Eduardo Cunha, ex-presidente da Câmara dos Deputados, afirmou em entrevista que o processo foi fruto de seu ato ao aceitar o pedido de impeachment em dezembro de 2015. Cunha, que teve condenações anuladas pelo Supremo Tribunal Federal (STF) entre 2021 e 2023, reconheceu o componente político da medida e declarou que parlamentares não queriam mais o governo do PT.
No dia 26 de agosto, Flávio Bolsonaro, senador pelo PL, gravou vídeo com Cunha. Na publicação, o parlamentar afirmou que o ex-presidente da Câmara abriu os olhos da população ao derrubar Dilma, a quem classificou como talvez a pior presidente da história do país.
Outros nomes do processo seguiram caminhos distintos. A professora de Direito Penal da USP, Janaína Paschoal, autora da peça do impeachment, relatou ter recusado convite de Jair Bolsonaro para ser vice na chapa presidencial de 2018 devido a pressões da base bolsonarista, que a considerava “boazinha”.
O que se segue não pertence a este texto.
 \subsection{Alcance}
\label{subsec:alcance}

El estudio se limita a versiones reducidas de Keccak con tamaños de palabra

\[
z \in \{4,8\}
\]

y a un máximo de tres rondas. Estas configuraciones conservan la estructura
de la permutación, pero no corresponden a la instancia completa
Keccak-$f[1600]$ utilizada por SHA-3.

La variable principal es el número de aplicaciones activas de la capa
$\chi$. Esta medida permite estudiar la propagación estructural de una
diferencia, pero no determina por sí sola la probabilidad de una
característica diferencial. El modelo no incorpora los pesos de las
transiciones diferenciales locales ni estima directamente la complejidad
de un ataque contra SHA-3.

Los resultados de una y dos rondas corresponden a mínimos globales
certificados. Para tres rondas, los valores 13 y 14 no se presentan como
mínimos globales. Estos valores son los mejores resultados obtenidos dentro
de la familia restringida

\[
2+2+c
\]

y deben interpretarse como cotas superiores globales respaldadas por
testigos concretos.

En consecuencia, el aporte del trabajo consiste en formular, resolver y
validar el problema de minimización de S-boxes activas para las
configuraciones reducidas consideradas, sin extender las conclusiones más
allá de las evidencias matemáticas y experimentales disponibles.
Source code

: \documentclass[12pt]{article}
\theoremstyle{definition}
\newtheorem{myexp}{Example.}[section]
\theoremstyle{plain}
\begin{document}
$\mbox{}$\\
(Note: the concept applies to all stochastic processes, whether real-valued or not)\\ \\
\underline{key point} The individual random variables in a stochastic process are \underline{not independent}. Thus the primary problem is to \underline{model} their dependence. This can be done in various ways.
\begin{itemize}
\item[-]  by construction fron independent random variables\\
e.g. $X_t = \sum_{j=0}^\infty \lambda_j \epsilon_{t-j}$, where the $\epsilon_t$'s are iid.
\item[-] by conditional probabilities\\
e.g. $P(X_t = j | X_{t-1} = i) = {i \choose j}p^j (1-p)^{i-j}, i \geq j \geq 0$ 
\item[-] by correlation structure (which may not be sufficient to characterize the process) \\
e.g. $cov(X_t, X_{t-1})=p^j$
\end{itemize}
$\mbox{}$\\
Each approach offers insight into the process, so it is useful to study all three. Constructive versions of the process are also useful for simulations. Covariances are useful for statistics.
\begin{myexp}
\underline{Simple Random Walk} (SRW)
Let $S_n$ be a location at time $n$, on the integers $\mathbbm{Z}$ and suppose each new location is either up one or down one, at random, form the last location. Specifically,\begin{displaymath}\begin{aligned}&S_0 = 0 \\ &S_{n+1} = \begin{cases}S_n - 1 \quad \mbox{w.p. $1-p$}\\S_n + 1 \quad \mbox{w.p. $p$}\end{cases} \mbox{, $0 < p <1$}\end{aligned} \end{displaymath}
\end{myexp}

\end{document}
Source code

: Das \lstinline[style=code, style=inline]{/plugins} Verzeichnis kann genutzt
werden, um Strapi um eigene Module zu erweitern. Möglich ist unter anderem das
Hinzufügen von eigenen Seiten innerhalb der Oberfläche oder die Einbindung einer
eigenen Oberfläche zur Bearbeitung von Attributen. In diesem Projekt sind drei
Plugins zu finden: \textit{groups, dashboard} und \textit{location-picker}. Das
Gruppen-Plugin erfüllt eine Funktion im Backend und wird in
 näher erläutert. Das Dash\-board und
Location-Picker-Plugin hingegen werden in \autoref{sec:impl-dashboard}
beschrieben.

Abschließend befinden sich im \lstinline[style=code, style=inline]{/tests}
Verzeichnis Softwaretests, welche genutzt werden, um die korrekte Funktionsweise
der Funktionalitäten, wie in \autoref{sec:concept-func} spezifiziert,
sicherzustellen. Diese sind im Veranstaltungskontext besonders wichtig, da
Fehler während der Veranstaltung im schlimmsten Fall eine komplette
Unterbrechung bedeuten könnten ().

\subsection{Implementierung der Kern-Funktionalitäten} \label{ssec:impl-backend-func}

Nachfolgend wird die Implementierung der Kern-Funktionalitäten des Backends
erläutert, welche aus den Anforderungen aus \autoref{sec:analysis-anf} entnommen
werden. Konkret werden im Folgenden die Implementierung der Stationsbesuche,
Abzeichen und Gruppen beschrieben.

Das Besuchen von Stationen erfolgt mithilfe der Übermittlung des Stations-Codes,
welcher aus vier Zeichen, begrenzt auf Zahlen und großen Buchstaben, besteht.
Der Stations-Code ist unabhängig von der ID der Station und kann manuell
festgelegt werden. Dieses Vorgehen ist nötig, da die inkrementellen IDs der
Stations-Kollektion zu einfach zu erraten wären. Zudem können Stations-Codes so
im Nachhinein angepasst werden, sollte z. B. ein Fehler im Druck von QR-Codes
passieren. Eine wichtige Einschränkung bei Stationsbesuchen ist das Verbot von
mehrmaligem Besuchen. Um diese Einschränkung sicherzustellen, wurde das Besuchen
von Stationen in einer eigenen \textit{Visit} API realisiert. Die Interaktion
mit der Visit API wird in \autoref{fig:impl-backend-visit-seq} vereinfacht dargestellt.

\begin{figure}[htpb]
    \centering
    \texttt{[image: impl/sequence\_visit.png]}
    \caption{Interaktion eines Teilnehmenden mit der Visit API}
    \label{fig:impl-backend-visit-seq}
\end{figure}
Simone Tebet, que votou pela cassação na época, apoiou Lula na eleição de 2022 e atuou como ministra do Planejamento. Atualmente, disputa o Senado por São Paulo com apoio do presidente. Renan Calheiros, que presidia o Senado em 2016 e votou a favor do afastamento, também concorre à recondução em Alagoas em chapa lulista.
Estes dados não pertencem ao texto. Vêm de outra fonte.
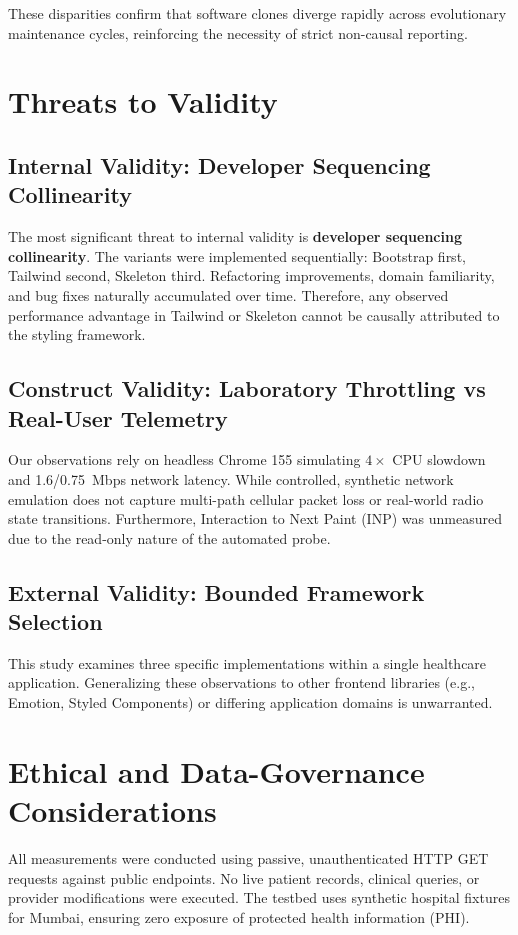 \documentclass[conference]{IEEEtran}
\begin{document}
These disparities confirm that software clones diverge rapidly across evolutionary maintenance cycles, reinforcing the necessity of strict non-causal reporting.

\section{Threats to Validity}

\subsection{Internal Validity: Developer Sequencing Collinearity}
The most significant threat to internal validity is \textbf{developer sequencing collinearity}. The variants were implemented sequentially: Bootstrap first, Tailwind second, Skeleton third. Refactoring improvements, domain familiarity, and bug fixes naturally accumulated over time. Therefore, any observed performance advantage in Tailwind or Skeleton cannot be causally attributed to the styling framework.

\subsection{Construct Validity: Laboratory Throttling vs Real-User Telemetry}
Our observations rely on headless Chrome 155 simulating $4\times$ CPU slowdown and 1.6/0.75~Mbps network latency. While controlled, synthetic network emulation does not capture multi-path cellular packet loss or real-world radio state transitions. Furthermore, Interaction to Next Paint (INP) was unmeasured due to the read-only nature of the automated probe.

\subsection{External Validity: Bounded Framework Selection}
This study examines three specific implementations within a single healthcare application. Generalizing these observations to other frontend libraries (e.g., Emotion, Styled Components) or differing application domains is unwarranted.

\section{Ethical and Data-Governance Considerations}
All measurements were conducted using passive, unauthenticated HTTP GET requests against public endpoints. No live patient records, clinical queries, or provider modifications were executed. The testbed uses synthetic hospital fixtures for Mumbai, ensuring zero exposure of protected health information (PHI).
\end{document}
O senador Lindbergh Farias, do PT, afirmou nesta segunda-feira via rede social que o processo não foi um impeachment, mas um golpe que abriu portas para o retrocesso. Enquanto isso, Dilma Rousseff comanda, desde 2023, o Novo Banco de Desenvolvimento (NDB), instituição do Brics, onde enfrenta denúncias de assédio moral e críticas por atraso em metas.